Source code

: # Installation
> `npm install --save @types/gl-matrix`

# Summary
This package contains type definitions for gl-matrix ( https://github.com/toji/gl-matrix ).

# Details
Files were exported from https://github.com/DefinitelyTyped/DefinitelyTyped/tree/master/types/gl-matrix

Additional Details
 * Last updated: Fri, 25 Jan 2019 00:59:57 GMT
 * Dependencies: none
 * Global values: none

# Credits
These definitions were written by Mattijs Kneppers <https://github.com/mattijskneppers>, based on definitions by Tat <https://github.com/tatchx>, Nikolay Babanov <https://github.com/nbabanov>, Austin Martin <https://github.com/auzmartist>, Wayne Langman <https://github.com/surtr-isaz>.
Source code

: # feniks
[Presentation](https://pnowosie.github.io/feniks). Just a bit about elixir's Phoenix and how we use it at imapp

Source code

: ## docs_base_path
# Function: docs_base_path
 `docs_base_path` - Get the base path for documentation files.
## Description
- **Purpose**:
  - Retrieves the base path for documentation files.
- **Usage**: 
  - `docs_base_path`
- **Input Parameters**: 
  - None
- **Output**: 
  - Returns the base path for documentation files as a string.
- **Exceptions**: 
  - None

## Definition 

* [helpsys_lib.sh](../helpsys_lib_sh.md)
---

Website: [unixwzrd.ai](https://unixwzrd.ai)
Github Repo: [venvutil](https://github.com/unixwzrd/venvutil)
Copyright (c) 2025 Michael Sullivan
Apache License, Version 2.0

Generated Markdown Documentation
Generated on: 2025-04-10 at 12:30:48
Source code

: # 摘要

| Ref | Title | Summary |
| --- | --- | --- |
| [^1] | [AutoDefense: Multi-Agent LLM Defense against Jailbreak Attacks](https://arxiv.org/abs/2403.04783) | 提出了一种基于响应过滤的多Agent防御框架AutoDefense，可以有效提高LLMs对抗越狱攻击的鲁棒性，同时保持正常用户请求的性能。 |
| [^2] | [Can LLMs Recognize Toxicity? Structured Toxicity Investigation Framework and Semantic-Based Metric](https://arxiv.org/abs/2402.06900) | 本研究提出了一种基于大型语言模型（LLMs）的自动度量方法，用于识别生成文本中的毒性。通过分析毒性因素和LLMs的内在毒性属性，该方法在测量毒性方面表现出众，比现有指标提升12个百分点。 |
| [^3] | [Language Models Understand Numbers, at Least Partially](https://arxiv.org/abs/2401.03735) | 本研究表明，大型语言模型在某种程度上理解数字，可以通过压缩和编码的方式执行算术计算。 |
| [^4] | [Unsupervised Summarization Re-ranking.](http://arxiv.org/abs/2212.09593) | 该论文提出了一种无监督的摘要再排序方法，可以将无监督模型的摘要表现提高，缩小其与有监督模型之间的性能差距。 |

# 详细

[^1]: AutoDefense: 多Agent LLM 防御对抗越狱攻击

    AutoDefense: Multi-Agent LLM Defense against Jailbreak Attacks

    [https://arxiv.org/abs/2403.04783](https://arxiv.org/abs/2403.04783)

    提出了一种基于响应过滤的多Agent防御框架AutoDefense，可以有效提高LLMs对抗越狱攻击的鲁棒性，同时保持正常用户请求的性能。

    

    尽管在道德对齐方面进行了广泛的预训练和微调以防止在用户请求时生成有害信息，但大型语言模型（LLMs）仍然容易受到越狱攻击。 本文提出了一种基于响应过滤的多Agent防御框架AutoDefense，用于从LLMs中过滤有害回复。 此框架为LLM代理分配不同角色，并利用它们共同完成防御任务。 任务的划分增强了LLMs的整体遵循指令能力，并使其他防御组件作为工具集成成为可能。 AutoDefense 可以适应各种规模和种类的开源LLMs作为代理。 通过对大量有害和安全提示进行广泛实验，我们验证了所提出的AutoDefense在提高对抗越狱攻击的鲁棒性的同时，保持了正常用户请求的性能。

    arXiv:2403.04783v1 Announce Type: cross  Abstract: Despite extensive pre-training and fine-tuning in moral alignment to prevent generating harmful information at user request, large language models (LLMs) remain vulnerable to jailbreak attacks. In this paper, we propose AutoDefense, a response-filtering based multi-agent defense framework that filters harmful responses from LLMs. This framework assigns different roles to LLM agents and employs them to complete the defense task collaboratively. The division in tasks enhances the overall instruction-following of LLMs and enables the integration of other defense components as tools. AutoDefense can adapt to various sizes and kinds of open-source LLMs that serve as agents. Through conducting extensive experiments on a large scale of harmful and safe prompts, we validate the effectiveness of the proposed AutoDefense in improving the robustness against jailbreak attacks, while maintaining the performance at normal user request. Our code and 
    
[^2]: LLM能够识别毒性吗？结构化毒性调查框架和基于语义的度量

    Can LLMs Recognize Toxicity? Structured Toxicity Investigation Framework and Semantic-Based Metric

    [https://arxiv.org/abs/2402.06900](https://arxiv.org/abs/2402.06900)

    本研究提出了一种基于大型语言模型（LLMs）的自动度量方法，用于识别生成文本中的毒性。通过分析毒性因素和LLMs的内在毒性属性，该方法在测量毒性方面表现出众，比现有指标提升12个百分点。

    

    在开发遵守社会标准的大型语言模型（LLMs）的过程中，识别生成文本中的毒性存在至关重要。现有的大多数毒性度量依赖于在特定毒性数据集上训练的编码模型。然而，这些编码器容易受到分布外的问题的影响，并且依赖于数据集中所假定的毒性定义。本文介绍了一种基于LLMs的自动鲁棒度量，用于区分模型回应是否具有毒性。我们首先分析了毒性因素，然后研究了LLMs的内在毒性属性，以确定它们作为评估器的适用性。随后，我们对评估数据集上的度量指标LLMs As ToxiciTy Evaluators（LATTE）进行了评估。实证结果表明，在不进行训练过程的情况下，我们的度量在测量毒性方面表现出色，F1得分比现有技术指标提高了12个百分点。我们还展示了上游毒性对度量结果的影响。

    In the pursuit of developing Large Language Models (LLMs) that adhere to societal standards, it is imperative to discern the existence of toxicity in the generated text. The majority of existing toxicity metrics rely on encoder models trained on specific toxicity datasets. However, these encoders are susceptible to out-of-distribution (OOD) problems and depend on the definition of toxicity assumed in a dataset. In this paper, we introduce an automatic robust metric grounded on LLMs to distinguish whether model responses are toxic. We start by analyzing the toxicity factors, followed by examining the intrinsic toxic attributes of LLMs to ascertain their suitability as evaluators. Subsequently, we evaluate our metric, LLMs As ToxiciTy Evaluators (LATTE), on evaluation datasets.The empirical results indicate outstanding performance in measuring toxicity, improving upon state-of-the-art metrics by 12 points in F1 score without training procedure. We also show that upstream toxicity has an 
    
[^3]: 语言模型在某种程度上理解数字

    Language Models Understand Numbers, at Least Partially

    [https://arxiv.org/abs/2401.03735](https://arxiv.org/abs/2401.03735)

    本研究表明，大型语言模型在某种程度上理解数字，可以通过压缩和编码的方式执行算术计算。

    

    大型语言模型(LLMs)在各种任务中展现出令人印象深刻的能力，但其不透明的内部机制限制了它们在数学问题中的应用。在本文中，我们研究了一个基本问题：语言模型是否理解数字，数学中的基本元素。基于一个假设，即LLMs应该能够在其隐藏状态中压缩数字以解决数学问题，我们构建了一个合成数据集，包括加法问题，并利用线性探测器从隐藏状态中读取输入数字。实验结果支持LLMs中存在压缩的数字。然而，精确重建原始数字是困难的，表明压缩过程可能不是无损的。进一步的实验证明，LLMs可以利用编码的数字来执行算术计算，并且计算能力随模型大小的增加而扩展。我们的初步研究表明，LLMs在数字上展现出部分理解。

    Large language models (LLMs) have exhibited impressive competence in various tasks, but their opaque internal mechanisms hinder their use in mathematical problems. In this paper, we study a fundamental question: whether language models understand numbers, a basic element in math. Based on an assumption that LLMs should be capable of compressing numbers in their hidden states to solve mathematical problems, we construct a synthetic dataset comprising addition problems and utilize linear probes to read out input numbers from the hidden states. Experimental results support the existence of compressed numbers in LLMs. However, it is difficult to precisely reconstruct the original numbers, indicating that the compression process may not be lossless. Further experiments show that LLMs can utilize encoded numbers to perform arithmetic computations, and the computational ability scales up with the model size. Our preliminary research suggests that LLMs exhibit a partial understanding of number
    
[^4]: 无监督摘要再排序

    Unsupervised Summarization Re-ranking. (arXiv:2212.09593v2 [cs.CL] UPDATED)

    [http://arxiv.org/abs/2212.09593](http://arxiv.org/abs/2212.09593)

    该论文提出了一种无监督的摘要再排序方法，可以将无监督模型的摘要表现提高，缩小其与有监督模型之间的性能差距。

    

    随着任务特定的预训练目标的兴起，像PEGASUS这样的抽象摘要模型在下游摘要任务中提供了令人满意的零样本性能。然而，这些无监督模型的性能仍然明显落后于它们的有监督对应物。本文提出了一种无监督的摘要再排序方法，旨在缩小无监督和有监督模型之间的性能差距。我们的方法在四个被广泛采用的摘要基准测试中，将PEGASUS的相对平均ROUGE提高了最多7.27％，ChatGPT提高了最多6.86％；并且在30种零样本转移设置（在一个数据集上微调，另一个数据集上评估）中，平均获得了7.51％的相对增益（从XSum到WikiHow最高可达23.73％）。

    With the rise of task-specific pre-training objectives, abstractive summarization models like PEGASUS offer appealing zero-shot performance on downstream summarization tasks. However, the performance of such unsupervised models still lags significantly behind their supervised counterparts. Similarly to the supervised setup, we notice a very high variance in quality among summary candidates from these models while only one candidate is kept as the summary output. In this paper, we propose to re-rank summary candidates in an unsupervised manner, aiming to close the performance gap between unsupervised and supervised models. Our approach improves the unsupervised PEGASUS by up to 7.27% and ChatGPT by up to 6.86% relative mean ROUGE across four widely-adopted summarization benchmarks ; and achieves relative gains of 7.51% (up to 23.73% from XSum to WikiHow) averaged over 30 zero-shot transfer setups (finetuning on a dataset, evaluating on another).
..............................
**WHAT THE TASK REQUIRES**
Among the lines above, which contain the word "unixwzrd"? Copy every one.

**PROBLEM SOLUTION**
Website: [unixwzrd.ai](https://unixwzrd.ai)
Github Repo: [venvutil](https://github.com/unixwzrd/venvutil)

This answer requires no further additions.